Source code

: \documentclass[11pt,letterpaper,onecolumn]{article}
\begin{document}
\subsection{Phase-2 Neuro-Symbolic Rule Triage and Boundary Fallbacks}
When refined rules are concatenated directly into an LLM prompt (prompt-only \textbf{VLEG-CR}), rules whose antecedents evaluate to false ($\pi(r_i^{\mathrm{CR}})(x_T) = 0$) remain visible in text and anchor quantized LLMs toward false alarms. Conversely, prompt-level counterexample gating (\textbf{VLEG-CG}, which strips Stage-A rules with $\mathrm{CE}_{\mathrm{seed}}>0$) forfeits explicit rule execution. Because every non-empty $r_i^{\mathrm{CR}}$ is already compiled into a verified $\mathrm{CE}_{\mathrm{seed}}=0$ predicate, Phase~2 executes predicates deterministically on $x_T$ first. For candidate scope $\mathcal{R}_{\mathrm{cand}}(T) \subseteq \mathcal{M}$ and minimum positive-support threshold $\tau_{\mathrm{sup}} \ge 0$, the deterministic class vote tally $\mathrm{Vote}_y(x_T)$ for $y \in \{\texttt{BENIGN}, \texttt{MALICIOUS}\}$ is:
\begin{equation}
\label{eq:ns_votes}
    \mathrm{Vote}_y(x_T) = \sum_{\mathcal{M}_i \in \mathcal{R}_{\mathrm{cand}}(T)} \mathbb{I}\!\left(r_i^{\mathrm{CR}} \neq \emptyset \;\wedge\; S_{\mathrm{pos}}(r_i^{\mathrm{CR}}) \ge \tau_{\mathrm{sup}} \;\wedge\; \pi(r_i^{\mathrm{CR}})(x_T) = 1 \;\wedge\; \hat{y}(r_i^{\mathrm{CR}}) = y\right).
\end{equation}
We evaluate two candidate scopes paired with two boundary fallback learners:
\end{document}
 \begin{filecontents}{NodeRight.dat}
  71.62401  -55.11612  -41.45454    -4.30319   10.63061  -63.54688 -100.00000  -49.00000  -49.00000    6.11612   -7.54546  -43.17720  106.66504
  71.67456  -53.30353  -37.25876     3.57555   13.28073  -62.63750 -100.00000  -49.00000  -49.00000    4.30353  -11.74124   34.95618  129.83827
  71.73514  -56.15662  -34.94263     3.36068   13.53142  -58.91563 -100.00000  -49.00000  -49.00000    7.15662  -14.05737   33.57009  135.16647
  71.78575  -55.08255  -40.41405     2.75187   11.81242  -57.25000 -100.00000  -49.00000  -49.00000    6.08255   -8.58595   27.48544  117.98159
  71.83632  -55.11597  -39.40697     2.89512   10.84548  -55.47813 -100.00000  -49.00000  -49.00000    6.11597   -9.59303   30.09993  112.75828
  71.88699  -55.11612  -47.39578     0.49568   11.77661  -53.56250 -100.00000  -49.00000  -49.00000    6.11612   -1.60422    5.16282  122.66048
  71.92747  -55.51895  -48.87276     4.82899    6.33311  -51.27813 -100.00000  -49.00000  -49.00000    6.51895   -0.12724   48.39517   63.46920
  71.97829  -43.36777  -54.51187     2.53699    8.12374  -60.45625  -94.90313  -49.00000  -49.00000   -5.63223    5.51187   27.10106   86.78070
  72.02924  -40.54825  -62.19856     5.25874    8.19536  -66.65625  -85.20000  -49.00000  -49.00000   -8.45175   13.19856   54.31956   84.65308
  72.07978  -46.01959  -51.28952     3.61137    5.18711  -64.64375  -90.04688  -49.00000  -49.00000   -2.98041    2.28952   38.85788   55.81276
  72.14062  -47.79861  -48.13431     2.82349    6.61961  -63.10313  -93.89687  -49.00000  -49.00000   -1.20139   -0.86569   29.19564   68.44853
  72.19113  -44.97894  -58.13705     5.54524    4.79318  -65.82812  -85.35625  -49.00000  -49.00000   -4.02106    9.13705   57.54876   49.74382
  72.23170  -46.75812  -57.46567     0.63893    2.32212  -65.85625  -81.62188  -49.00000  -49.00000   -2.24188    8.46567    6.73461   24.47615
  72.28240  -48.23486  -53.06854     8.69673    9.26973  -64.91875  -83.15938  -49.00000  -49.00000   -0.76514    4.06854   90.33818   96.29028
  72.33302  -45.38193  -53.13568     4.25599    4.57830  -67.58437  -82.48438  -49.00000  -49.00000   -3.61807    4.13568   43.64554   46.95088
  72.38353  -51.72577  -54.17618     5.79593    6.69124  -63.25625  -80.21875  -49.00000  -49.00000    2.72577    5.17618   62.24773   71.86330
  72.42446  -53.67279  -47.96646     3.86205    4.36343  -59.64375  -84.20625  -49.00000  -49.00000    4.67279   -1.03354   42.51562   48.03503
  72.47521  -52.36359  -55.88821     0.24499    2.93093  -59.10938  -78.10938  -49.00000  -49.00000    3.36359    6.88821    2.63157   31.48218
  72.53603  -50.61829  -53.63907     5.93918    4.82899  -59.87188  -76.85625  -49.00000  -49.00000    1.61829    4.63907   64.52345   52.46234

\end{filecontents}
● ● ● ●
> [Task item] From the material above, please return each line containing "filecontents".

> [Exercise solution]
 \begin{filecontents}{NodeRight.dat}
\end{filecontents}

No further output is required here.